Intuition on the quality of the approximation of the sample average in the central limit theorem

Question

Let's say that a sequence of random variables $(X_n)_{n \in \mathbb{N}}$ is $\mathcal {o}(Y_n)$ for some other sequence of random variables $(Y_n)_{n \in \mathbb{N}}$, if $\lim_{n \to \infty}\frac{X_n}{Y_n}=0$ in distribution.

We can use this to interpret the central limit theorem for such a sequence of random variables of mean $\mu$ and variance $\sigma^2$ as an asymptotic expansion (of the distribution) $$ \frac{1}{n}\sum_{j=1}^{n} X_j = \mu + \frac{\xi}{\sqrt{n}} + \mathcal{o}\left(\frac{1}{\sqrt{n}}\right), $$ where $\xi$ is a random variable distributed as $\mathcal{N}(0,\sigma^2)$.

Intuitively the first term comes from the law of large numbers, and the second term is a correction of order $\frac{1}{\sqrt{n}}$ coming from the central limit theorem. Is there some intuition in why this term should be of order $\frac{1}{\sqrt{n}}$? Why isn't the expansion in some other power of $n$, e.g. $\frac{1}{n}$ as in the definition of differentiability.
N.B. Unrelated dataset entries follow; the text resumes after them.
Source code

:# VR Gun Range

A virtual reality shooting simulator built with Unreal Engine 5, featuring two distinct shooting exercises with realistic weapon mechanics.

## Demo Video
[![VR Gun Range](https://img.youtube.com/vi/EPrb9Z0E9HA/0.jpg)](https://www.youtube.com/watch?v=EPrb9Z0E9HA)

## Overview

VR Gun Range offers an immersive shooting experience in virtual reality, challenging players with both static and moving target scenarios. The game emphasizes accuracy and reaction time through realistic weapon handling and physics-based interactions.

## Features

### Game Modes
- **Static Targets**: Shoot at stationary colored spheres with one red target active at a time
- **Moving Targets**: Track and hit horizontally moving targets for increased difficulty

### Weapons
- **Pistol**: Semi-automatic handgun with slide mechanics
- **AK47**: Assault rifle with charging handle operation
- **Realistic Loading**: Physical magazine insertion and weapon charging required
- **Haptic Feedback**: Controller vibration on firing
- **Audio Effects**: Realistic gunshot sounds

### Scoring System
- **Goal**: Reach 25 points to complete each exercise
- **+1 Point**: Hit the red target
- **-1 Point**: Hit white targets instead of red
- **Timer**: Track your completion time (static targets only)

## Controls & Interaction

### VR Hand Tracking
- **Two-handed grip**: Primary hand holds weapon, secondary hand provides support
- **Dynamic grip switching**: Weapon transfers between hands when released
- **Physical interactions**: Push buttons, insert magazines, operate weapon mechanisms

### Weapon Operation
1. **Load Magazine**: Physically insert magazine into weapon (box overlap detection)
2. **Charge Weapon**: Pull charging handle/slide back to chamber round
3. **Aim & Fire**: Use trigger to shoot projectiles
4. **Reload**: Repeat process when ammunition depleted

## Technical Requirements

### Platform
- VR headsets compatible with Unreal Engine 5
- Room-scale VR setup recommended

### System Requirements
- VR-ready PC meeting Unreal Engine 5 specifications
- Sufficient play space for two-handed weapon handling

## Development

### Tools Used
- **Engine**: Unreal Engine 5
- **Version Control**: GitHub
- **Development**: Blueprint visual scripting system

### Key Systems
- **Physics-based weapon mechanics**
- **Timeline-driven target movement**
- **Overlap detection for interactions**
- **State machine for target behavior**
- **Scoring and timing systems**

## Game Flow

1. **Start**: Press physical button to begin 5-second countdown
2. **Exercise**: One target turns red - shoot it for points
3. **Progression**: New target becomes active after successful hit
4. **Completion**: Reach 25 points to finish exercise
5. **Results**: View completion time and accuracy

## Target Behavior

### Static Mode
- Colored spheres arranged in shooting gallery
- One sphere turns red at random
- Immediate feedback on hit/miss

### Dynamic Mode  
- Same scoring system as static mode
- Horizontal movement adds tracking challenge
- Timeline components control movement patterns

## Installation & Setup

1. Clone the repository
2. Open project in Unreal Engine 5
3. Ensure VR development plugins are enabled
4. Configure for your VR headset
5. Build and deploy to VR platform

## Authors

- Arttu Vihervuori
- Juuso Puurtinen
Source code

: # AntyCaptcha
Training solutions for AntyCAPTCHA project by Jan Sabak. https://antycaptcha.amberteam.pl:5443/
Assuming that it is intuitively clear that for large $n$, the sample average should be approximately distributed as a normal distribution, why should the quality of this approximation be exactly $\frac{1}{\sqrt{n}}$ and not some other numerical value?

Answer 1

For simplicity set $\sigma^2=1,\mu=0$.If you take $X_1,...,X_n$ as iid $N(0,1)$ random variables then $\xi=(X_1+...+X_n)/\sqrt n$ has the $N(0,1)$ distribution and the expansion $$ \frac{1}{n}\sum_{i=1}^n X_i = \frac{\xi}{\sqrt n} $$ is exact, so indeed there is not much possible choice for the scaling in front of $\xi$.

Answer 2

Do you have good intuition for random walks? After $n$ steps, you're within $O(\sqrt{n})$ of the origin with high probability. That's why the second term is of order $\frac{1}{\sqrt{n}}$. As to why it's exactly $\frac{\xi}{\sqrt{n}}$, I think you're gonna need a proof....

Answer 3

At first let us notice that $X_i$ are independent identically distributed random variables (or vectors).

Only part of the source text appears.